Fasten your seat belts. This is just the beginning of their scope. As I said earlier, one of author is wrote asynchronous RMI for node.js. So what do you expect from him? Yes. They are making networking between the StackVMs easy, just drag and drop to create any virtual network topology you wish, with firewalls, switches, bells and whistles. Also they are making something called "vmcasts" - to explain in Pete's own words: "much like a screencasts, except the computation is recorded, meaning that at any point you can break into the playing vmcast and change the course of computation (and return back to it later)."
So what are the potentials uses of such a system? I can think of a lot many, but Pete has listed a few of them:
Here are a few use cases:Running virtual machines on web requires a lot of infrastructure. They are working on it and until then we have to use their demo site. StackVM is completely open source and idea open, which means any of you smart guys can contribute through code and idea.
- Suppose you're selling software and you want your users to try it before they buy it. Perfect use of StackVM - put your software in the virtual machine and embed it on your products page. The potential customers can try your software before they buy it right from your website!

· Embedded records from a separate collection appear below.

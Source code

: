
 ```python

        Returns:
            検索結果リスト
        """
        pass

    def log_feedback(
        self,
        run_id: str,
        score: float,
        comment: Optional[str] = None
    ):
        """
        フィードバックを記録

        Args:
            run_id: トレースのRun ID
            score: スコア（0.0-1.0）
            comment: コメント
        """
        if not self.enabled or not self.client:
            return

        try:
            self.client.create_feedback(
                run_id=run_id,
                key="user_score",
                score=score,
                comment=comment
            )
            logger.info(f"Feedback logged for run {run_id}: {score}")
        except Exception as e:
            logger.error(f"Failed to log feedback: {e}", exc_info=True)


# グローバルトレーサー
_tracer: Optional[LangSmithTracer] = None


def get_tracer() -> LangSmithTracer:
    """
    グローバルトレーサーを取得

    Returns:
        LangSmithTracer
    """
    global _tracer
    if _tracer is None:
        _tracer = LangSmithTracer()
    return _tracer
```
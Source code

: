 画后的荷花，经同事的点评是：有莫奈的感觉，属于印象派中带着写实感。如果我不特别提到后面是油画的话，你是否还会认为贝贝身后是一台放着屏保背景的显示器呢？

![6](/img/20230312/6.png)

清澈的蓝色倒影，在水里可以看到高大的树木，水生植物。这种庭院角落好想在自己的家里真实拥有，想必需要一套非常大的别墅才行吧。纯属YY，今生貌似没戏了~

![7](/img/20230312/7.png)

- Suppose you're an application developer and have written a program that should work cross-platform. You can easily rent 10 virtual machines with Linux, Windows, MacOS, and other operating systems and test your software. Just drag and drop it into the virtual machines, and you can test your software!
- Suppose you want to teach someone how to work in Perl in a series of blog posts (like I do), you can embed the terminal with a vmcast in your blog post, and everyone can follow your tutorial, and also try out the examples interactively, in a real shell!

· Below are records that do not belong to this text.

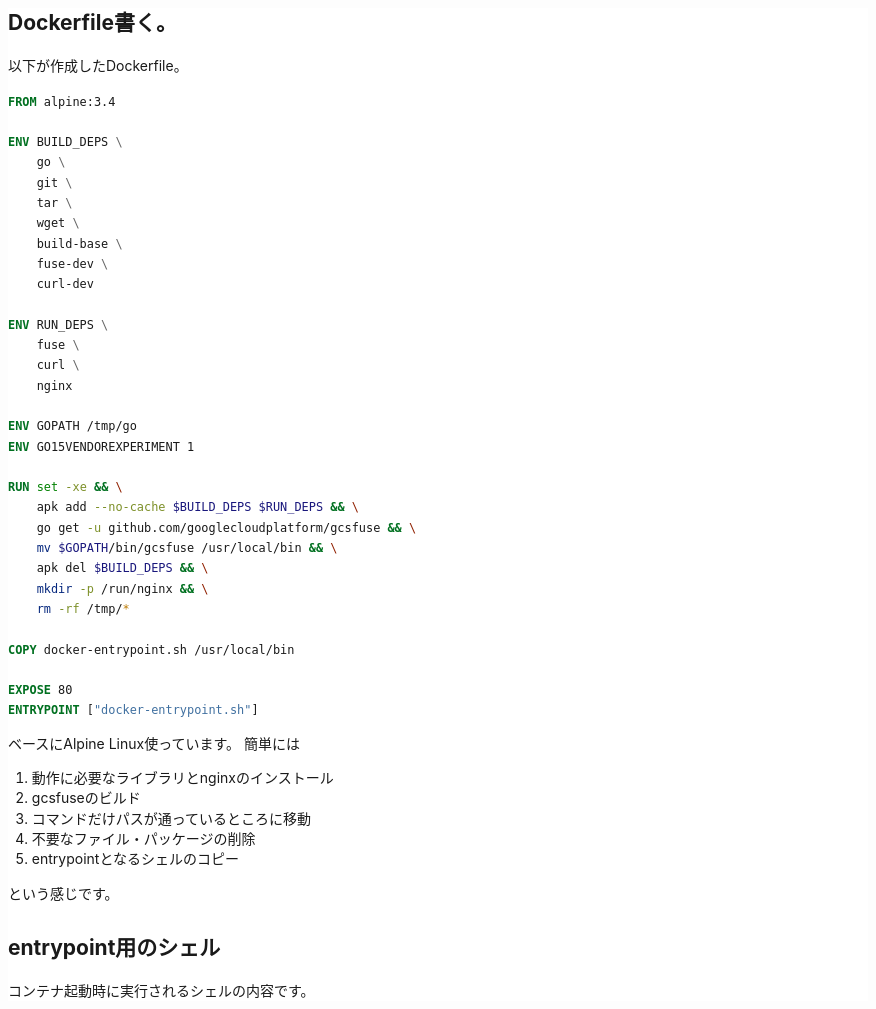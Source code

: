 ## Dockerfile書く。

以下が作成したDockerfile。

```Dockerfile
FROM alpine:3.4

ENV BUILD_DEPS \
    go \
    git \
    tar \
    wget \
    build-base \
    fuse-dev \
    curl-dev

ENV RUN_DEPS \
    fuse \
    curl \
    nginx

ENV GOPATH /tmp/go
ENV GO15VENDOREXPERIMENT 1

RUN set -xe && \
    apk add --no-cache $BUILD_DEPS $RUN_DEPS && \
    go get -u github.com/googlecloudplatform/gcsfuse && \
    mv $GOPATH/bin/gcsfuse /usr/local/bin && \
    apk del $BUILD_DEPS && \
    mkdir -p /run/nginx && \
    rm -rf /tmp/*

COPY docker-entrypoint.sh /usr/local/bin

EXPOSE 80
ENTRYPOINT ["docker-entrypoint.sh"]
```

ベースにAlpine Linux使っています。
簡単には

1. 動作に必要なライブラリとnginxのインストール
1. gcsfuseのビルド
1. コマンドだけパスが通っているところに移動
1. 不要なファイル・パッケージの削除
1. entrypointとなるシェルのコピー

という感じです。

## entrypoint用のシェル

コンテナ起動時に実行されるシェルの内容です。
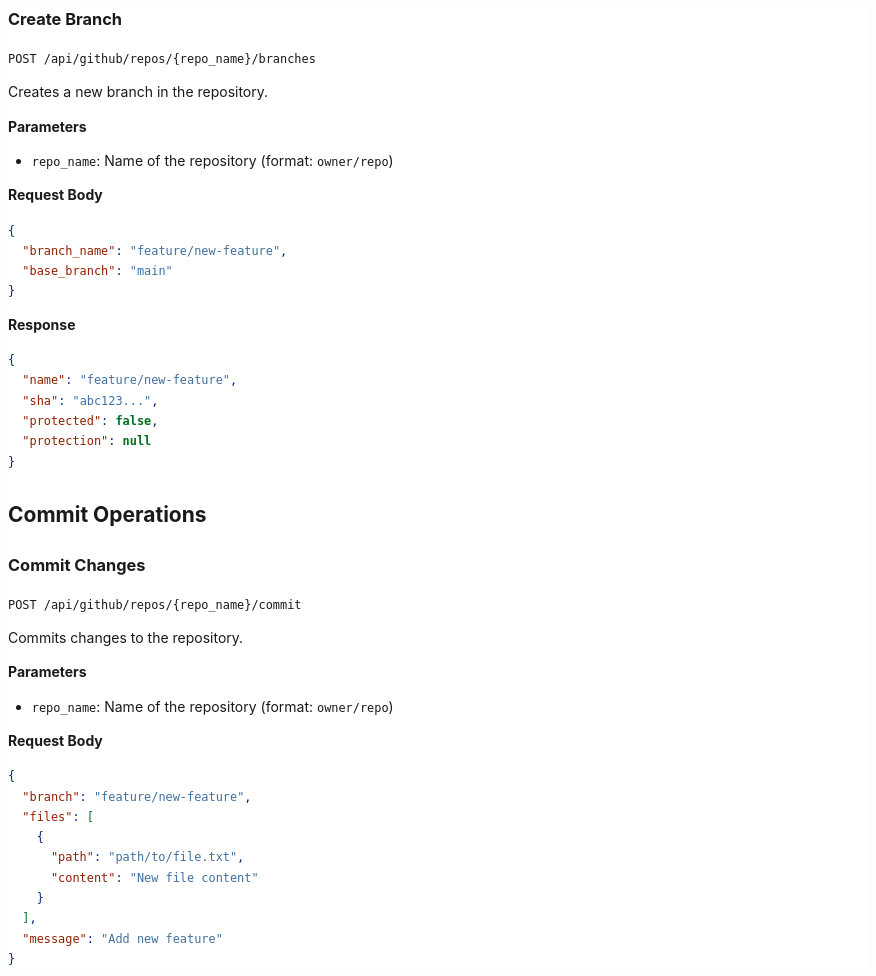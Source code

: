 ### Create Branch

```http
POST /api/github/repos/{repo_name}/branches
```

Creates a new branch in the repository.

**Parameters**
- `repo_name`: Name of the repository (format: `owner/repo`)

**Request Body**
```json
{
  "branch_name": "feature/new-feature",
  "base_branch": "main"
}
```

**Response**
```json
{
  "name": "feature/new-feature",
  "sha": "abc123...",
  "protected": false,
  "protection": null
}
```

## Commit Operations

### Commit Changes

```http
POST /api/github/repos/{repo_name}/commit
```

Commits changes to the repository.

**Parameters**
- `repo_name`: Name of the repository (format: `owner/repo`)

**Request Body**
```json
{
  "branch": "feature/new-feature",
  "files": [
    {
      "path": "path/to/file.txt",
      "content": "New file content"
    }
  ],
  "message": "Add new feature"
}
```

- You can build a virtual honeypot network and have hackers break into it, then analyse how they did breakins. Or, you can build a huge network and learn routing and networking concepts!

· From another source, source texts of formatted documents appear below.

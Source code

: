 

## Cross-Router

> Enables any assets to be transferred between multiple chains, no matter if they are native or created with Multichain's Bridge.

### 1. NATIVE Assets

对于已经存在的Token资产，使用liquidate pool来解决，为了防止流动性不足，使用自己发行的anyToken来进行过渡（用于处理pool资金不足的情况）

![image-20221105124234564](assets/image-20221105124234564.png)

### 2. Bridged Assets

- Suppose you want to share your work with a group of people. You can easily do it in stackvm! Just send the other people link to your VM and they can connect to it with any web browser. They'll be able to see what you're doing, comment on your work, and if you allow fix your bugs (think pair programming!)
To Pete, Good Luck with your startup! Let this small and humble beginning take you to greater heights!!
I don't understand - how is it any different from the standard Cloud providers like Amazon EC2? or maybe I should just check out StackVM website!